» ACTIVITY: Leaving out every line before the one with "- **url**: Complete", write out the rest of the records below exactly.
++++ PROVIDED DATA ++++
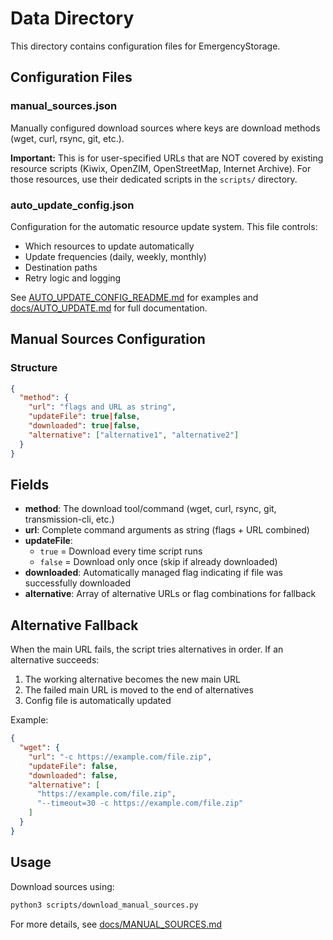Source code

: # Data Directory

This directory contains configuration files for EmergencyStorage.

## Configuration Files

### manual_sources.json

Manually configured download sources where keys are download methods (wget, curl, rsync, git, etc.).

**Important:** This is for user-specified URLs that are NOT covered by existing resource scripts (Kiwix, OpenZIM, OpenStreetMap, Internet Archive). For those resources, use their dedicated scripts in the `scripts/` directory.

### auto_update_config.json

Configuration for the automatic resource update system. This file controls:
- Which resources to update automatically
- Update frequencies (daily, weekly, monthly)
- Destination paths
- Retry logic and logging

See [AUTO_UPDATE_CONFIG_README.md](AUTO_UPDATE_CONFIG_README.md) for examples and [docs/AUTO_UPDATE.md](../docs/AUTO_UPDATE.md) for full documentation.

## Manual Sources Configuration

### Structure

```json
{
  "method": {
    "url": "flags and URL as string",
    "updateFile": true|false,
    "downloaded": true|false,
    "alternative": ["alternative1", "alternative2"]
  }
}
```

## Fields

- **method**: The download tool/command (wget, curl, rsync, git, transmission-cli, etc.)
- **url**: Complete command arguments as string (flags + URL combined)
- **updateFile**: 
  - `true` = Download every time script runs
  - `false` = Download only once (skip if already downloaded)
- **downloaded**: Automatically managed flag indicating if file was successfully downloaded
- **alternative**: Array of alternative URLs or flag combinations for fallback

## Alternative Fallback

When the main URL fails, the script tries alternatives in order. If an alternative succeeds:
1. The working alternative becomes the new main URL
2. The failed main URL is moved to the end of alternatives
3. Config file is automatically updated

Example:
```json
{
  "wget": {
    "url": "-c https://example.com/file.zip",
    "updateFile": false,
    "downloaded": false,
    "alternative": [
      "https://example.com/file.zip",
      "--timeout=30 -c https://example.com/file.zip"
    ]
  }
}
```

## Usage

Download sources using:
```bash
python3 scripts/download_manual_sources.py
```

For more details, see [docs/MANUAL_SOURCES.md](../docs/MANUAL_SOURCES.md)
++++
» ANSWER TO THE PROBLEM:
- **url**: Complete command arguments as string (flags + URL combined)
- **updateFile**: 
  - `true` = Download every time script runs
  - `false` = Download only once (skip if already downloaded)
- **downloaded**: Automatically managed flag indicating if file was successfully downloaded
- **alternative**: Array of alternative URLs or flag combinations for fallback

## Alternative Fallback

When the main URL fails, the script tries alternatives in order. If an alternative succeeds:
1. The working alternative becomes the new main URL
2. The failed main URL is moved to the end of alternatives
3. Config file is automatically updated

Example:
```json
{
  "wget": {
    "url": "-c https://example.com/file.zip",
    "updateFile": false,
    "downloaded": false,
    "alternative": [
      "https://example.com/file.zip",
      "--timeout=30 -c https://example.com/file.zip"
    ]
  }
}
```

## Usage

Download sources using:
```bash
python3 scripts/download_manual_sources.py
```

For more details, see [docs/MANUAL_SOURCES.md](../docs/MANUAL_SOURCES.md)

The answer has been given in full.